On 26 July 2015 at 17:38, Federico Leva (Nemo) <nemowiki(a)gmail.com> wrote:
Andy Mabbett, 26/07/2015 18:28:
1) the name of the object may not be unique hence we may be unable to
satisfy Wikidata requirements on label/description uniqueness,
Wikidata does not require unique names.
If so, please fix the docs. "Uniqueness for a combination of a label and a
description is a hard constraint that must be satisfied before a change can
be saved."
https://www.wikidata.org/wiki/Wikidata:Glossary
We're at cross purposes. I read the slash in your "label/description"
as "or", you mean"and". Achieving a unique combination of label AND
description should not be beyond your resources.
Consider:
Label: St John's Church
Description: A church in East Birmingham
Label: St John's Church
Description: A church in North Birmingham
3) it must be fine to create items that contain no
information other than
the name;
No, this is not OK (and they may be deleted); but nor is it necessary.
How so? We often don't know more than the name-
You know that it's (say) a building or a protected monument, or both.

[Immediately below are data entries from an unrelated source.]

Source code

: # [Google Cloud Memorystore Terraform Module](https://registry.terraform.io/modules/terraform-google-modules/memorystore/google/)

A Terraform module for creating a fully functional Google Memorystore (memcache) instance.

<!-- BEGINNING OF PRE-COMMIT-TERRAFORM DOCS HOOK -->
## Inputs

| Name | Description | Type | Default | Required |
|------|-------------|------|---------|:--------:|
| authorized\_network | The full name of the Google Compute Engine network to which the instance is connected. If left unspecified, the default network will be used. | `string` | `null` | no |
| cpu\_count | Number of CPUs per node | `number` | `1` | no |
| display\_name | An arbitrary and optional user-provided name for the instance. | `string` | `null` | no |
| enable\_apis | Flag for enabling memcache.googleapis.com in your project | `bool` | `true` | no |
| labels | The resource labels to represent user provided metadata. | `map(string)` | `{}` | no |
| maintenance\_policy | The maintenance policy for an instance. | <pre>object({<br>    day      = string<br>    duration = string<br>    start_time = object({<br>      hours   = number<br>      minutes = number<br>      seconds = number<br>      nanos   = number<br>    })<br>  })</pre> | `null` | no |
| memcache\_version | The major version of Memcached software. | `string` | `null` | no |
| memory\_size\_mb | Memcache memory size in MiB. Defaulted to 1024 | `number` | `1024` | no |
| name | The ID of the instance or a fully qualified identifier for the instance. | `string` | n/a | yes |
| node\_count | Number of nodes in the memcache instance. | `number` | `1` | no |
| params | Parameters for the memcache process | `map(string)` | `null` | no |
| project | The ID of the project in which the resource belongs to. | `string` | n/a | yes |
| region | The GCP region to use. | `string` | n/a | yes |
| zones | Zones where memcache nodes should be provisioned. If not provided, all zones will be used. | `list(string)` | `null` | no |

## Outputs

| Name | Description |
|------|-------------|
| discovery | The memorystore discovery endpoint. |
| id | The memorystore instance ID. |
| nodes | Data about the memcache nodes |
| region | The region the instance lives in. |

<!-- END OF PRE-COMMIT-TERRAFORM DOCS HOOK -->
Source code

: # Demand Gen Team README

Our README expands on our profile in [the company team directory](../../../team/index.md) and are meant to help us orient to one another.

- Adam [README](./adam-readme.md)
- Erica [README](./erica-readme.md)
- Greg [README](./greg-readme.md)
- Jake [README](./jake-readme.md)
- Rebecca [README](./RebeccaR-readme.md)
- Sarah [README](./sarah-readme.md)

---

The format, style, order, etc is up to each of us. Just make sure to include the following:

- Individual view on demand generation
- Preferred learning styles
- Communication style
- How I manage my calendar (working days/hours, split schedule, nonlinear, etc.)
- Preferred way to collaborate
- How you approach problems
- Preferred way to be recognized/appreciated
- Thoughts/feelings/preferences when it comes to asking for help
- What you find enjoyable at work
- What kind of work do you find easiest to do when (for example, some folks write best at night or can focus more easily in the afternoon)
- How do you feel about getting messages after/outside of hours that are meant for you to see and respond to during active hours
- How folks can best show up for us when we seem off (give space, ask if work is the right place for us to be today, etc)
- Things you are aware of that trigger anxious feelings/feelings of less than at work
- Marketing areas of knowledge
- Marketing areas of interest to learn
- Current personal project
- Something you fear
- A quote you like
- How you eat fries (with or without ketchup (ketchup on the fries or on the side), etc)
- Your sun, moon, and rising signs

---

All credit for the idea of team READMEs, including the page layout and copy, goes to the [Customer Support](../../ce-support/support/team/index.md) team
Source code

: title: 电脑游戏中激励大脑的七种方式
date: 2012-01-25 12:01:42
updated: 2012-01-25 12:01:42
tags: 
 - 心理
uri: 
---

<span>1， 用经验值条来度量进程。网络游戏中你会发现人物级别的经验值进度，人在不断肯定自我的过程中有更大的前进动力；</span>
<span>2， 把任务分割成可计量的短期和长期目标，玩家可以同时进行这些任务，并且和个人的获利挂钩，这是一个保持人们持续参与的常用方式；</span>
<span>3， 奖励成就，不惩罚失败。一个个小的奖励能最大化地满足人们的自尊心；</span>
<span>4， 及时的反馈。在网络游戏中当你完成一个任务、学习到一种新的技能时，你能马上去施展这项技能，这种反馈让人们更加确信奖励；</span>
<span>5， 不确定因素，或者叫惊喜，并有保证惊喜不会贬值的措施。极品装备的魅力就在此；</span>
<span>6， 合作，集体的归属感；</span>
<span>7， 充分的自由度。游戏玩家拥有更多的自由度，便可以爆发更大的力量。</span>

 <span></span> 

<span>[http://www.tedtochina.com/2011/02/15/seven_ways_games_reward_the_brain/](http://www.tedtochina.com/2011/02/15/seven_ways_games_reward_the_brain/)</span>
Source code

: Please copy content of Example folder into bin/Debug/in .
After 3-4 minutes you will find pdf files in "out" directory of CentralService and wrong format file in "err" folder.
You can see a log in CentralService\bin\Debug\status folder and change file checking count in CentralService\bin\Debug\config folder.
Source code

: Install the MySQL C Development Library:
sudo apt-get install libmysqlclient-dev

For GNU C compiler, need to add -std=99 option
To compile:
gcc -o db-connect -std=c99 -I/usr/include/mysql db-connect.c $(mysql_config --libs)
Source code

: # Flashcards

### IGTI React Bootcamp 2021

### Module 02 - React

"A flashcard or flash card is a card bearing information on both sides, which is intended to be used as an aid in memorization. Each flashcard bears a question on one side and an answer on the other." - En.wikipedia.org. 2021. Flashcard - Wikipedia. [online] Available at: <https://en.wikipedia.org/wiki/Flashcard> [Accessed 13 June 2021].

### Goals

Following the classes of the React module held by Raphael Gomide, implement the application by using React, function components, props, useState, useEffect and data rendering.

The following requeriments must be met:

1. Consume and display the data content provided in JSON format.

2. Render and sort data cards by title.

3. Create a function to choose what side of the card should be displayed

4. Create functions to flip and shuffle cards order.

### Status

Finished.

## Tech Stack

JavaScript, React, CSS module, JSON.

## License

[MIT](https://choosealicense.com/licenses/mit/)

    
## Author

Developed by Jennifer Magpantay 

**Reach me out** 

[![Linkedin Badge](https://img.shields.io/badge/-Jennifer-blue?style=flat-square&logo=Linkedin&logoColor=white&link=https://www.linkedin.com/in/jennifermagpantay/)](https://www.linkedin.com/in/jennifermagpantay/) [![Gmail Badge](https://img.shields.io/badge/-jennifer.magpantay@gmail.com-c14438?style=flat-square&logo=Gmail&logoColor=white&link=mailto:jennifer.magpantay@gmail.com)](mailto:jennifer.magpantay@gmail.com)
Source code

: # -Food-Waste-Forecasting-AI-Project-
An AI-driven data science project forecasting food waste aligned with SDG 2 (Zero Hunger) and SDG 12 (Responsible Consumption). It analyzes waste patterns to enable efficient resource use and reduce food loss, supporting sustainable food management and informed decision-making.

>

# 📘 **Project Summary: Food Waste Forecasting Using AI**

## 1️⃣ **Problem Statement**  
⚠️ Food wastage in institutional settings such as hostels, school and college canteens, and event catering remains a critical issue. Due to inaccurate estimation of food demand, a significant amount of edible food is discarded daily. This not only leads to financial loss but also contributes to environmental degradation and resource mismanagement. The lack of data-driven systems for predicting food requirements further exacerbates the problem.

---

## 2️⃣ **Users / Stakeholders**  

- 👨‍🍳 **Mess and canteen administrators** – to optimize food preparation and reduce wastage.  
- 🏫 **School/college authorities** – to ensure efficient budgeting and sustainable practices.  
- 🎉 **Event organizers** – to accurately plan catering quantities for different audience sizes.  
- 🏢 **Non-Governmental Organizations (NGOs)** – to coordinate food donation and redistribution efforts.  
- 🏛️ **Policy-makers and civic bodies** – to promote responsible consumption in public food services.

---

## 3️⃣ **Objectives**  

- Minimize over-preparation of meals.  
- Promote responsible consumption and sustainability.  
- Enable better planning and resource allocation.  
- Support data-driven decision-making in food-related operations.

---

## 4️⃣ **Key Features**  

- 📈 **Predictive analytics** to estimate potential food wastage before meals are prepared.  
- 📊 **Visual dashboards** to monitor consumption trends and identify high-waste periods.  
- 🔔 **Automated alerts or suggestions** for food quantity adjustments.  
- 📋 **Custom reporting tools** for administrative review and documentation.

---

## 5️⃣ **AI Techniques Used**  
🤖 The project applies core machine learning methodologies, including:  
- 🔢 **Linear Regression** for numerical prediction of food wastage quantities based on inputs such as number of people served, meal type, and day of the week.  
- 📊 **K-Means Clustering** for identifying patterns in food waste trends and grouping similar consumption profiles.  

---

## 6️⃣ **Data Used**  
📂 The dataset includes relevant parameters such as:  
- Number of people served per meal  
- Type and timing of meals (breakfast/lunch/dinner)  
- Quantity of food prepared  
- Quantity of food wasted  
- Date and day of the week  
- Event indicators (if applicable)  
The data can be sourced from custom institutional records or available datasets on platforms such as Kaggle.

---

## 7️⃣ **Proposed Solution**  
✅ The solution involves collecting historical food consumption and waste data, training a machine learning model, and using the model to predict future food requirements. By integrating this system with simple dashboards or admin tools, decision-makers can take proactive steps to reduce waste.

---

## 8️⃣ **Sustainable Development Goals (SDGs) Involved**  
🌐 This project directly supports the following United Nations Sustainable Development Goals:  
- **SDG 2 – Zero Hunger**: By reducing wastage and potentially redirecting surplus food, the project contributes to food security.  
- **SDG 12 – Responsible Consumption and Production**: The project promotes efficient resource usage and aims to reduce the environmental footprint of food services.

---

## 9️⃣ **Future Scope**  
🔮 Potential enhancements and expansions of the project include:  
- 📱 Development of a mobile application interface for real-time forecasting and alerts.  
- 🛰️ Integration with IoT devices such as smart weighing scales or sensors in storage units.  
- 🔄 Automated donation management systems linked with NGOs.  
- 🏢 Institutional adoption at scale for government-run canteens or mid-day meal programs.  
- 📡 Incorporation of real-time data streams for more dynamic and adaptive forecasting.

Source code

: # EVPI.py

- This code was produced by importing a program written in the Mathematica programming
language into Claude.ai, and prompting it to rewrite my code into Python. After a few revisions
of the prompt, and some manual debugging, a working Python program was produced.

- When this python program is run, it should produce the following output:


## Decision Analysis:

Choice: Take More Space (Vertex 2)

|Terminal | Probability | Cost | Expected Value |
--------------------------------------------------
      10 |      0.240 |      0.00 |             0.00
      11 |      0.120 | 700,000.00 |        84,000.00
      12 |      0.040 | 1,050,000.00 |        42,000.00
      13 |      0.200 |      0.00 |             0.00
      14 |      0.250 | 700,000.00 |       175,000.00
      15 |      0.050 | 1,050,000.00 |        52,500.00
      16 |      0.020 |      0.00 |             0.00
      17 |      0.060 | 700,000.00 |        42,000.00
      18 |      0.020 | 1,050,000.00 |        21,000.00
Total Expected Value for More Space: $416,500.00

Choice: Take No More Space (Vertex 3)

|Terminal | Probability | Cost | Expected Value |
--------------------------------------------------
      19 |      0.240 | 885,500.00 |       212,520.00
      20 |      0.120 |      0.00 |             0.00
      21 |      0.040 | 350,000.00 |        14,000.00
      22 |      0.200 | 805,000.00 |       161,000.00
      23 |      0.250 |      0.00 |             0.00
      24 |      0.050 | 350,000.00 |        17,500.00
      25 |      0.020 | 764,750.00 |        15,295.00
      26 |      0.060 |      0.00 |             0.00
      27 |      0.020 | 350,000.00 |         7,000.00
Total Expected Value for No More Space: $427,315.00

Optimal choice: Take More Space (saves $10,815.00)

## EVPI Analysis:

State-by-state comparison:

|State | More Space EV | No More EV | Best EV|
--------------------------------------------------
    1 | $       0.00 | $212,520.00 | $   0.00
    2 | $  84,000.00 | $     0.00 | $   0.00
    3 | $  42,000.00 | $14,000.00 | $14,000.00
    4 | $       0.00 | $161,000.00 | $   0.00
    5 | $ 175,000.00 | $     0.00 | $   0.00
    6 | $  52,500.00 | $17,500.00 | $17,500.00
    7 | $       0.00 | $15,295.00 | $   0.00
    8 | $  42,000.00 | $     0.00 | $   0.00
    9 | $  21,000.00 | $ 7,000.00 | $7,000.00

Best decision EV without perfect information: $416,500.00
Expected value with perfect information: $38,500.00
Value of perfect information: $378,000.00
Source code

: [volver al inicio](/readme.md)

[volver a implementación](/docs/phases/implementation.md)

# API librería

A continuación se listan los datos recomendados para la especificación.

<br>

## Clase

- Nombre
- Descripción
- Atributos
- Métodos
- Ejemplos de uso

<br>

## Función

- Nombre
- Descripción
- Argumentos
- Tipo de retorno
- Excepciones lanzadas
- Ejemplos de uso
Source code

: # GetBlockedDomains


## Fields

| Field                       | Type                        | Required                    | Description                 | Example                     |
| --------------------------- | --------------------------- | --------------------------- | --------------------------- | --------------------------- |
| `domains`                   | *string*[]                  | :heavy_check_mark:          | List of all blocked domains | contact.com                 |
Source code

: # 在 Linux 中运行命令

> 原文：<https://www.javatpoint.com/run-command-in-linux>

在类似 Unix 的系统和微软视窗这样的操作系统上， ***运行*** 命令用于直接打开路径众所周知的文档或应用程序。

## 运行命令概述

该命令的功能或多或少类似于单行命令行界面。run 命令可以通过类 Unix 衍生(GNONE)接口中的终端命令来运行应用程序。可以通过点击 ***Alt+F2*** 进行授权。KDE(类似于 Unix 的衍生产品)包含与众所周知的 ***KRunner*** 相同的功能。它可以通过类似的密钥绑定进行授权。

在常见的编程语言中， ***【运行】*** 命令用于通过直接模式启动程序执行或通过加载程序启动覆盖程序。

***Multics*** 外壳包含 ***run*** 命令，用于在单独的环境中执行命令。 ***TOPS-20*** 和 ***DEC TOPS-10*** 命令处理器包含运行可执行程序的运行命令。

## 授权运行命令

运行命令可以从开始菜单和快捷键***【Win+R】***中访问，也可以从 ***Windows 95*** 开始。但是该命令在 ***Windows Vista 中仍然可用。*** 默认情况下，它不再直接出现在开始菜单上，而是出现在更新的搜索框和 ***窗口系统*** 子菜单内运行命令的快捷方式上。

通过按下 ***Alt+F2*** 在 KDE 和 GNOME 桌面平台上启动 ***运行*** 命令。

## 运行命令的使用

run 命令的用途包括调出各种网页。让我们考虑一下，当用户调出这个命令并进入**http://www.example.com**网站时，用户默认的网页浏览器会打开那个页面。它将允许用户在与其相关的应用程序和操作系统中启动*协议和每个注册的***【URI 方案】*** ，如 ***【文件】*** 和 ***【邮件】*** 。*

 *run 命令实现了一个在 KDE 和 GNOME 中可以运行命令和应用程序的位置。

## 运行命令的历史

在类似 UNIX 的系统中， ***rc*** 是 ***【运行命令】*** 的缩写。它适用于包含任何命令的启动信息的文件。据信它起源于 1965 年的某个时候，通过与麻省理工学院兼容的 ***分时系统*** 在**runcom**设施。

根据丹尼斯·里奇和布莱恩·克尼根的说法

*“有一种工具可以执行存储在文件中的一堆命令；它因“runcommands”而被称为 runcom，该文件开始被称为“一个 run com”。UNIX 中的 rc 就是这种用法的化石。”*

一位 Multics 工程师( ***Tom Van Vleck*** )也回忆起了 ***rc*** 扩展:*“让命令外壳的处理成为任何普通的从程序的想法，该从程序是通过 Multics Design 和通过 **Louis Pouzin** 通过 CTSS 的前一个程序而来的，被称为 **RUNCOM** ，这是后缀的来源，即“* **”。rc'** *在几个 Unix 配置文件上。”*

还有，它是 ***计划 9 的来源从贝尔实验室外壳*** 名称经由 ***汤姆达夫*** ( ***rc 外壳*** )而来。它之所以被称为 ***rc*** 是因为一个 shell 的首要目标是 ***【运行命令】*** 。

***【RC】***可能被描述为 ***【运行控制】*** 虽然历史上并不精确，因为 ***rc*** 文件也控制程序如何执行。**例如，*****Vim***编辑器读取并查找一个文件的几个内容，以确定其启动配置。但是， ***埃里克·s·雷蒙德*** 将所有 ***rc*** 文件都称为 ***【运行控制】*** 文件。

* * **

4) it must be as easy to add coordinates to multiple
items as it is with
an
on-wiki table;
Why?
Because that's the process used to add coordinates.
That's a circular argument, and does not answer my question.
6) it must be easy to publish new groups of items on
the go, because the
list is built gradually (and very slowly) as we get new authorisations;
It is.
Needs to be verified with those who maintain the list (i.e. Cristian Cenci
and WMIT secretariat).
No: it is. This is inarguable. I have done it, as have many others.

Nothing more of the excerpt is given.